DATASET CONTENT »
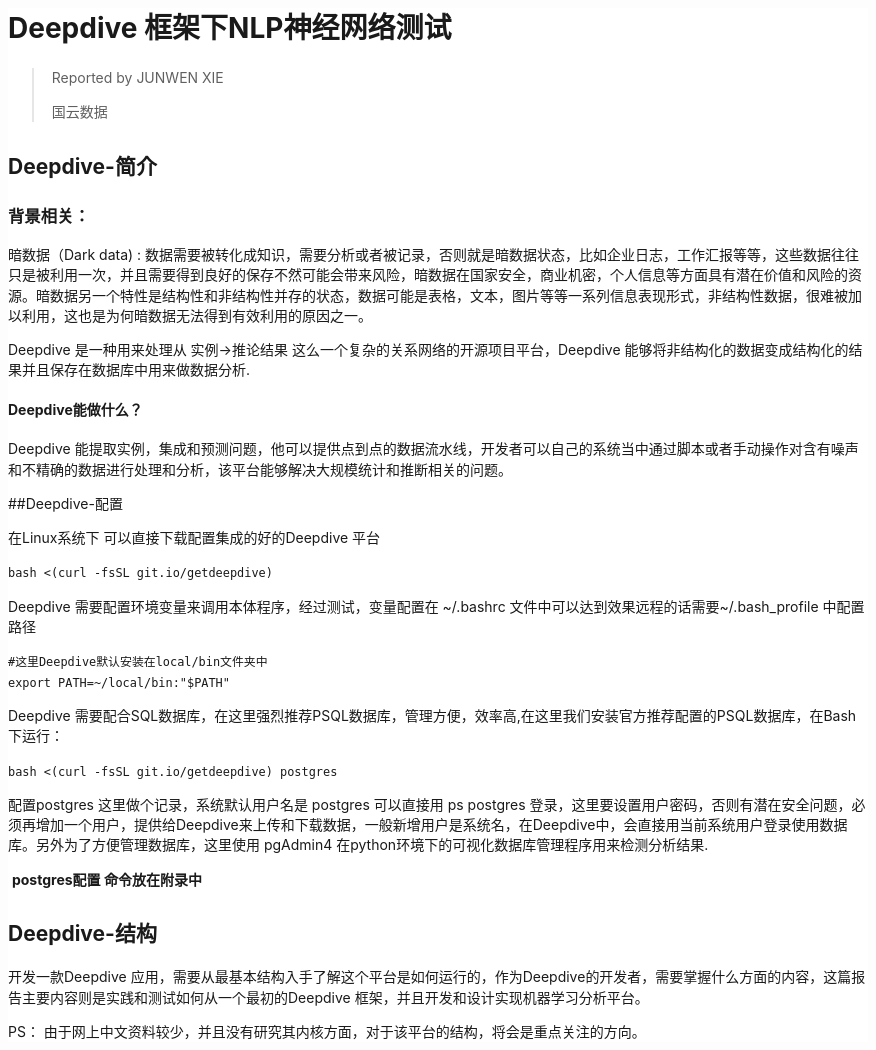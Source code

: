#                   Deepdive 框架下NLP神经网络测试

> ​					Reported by JUNWEN XIE
>
> ​                                                    国云数据  

## Deepdive-简介

### 背景相关：

暗数据（Dark data) : 数据需要被转化成知识，需要分析或者被记录，否则就是暗数据状态，比如企业日志，工作汇报等等，这些数据往往只是被利用一次，并且需要得到良好的保存不然可能会带来风险，暗数据在国家安全，商业机密，个人信息等方面具有潜在价值和风险的资源。暗数据另一个特性是结构性和非结构性并存的状态，数据可能是表格，文本，图片等等一系列信息表现形式，非结构性数据，很难被加以利用，这也是为何暗数据无法得到有效利用的原因之一。

Deepdive 是一种用来处理从 实例->推论结果 这么一个复杂的关系网络的开源项目平台，Deepdive 能够将非结构化的数据变成结构化的结果并且保存在数据库中用来做数据分析.

#### Deepdive能做什么？

Deepdive 能提取实例，集成和预测问题，他可以提供点到点的数据流水线，开发者可以自己的系统当中通过脚本或者手动操作对含有噪声和不精确的数据进行处理和分析，该平台能够解决大规模统计和推断相关的问题。

##Deepdive-配置

在Linux系统下 可以直接下载配置集成的好的Deepdive 平台

```Shell
bash <(curl -fsSL git.io/getdeepdive)
```

Deepdive 需要配置环境变量来调用本体程序，经过测试，变量配置在 ~/.bashrc 文件中可以达到效果远程的话需要~/.bash_profile 中配置路径

```shell
#这里Deepdive默认安装在local/bin文件夹中
export PATH=~/local/bin:"$PATH"
```

Deepdive 需要配合SQL数据库，在这里强烈推荐PSQL数据库，管理方便，效率高,在这里我们安装官方推荐配置的PSQL数据库，在Bash下运行：

```shell
bash <(curl -fsSL git.io/getdeepdive) postgres
```

配置postgres 这里做个记录，系统默认用户名是 postgres 可以直接用 ps postgres 登录，这里要设置用户密码，否则有潜在安全问题，必须再增加一个用户，提供给Deepdive来上传和下载数据，一般新增用户是系统名，在Deepdive中，会直接用当前系统用户登录使用数据库。另外为了方便管理数据库，这里使用 pgAdmin4 在python环境下的可视化数据库管理程序用来检测分析结果.

​                                      **postgres配置 命令放在附录中**

 

## Deepdive-结构

开发一款Deepdive 应用，需要从最基本结构入手了解这个平台是如何运行的，作为Deepdive的开发者，需要掌握什么方面的内容，这篇报告主要内容则是实践和测试如何从一个最初的Deepdive 框架，并且开发和设计实现机器学习分析平台。

PS： 由于网上中文资料较少，并且没有研究其内核方面，对于该平台的结构，将会是重点关注的方向。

TASK STATEMENT »
Go over the listing above and return each line with "getdeepdive".

REPLY TO THE TASK »
bash <(curl -fsSL git.io/getdeepdive)
bash <(curl -fsSL git.io/getdeepdive) postgres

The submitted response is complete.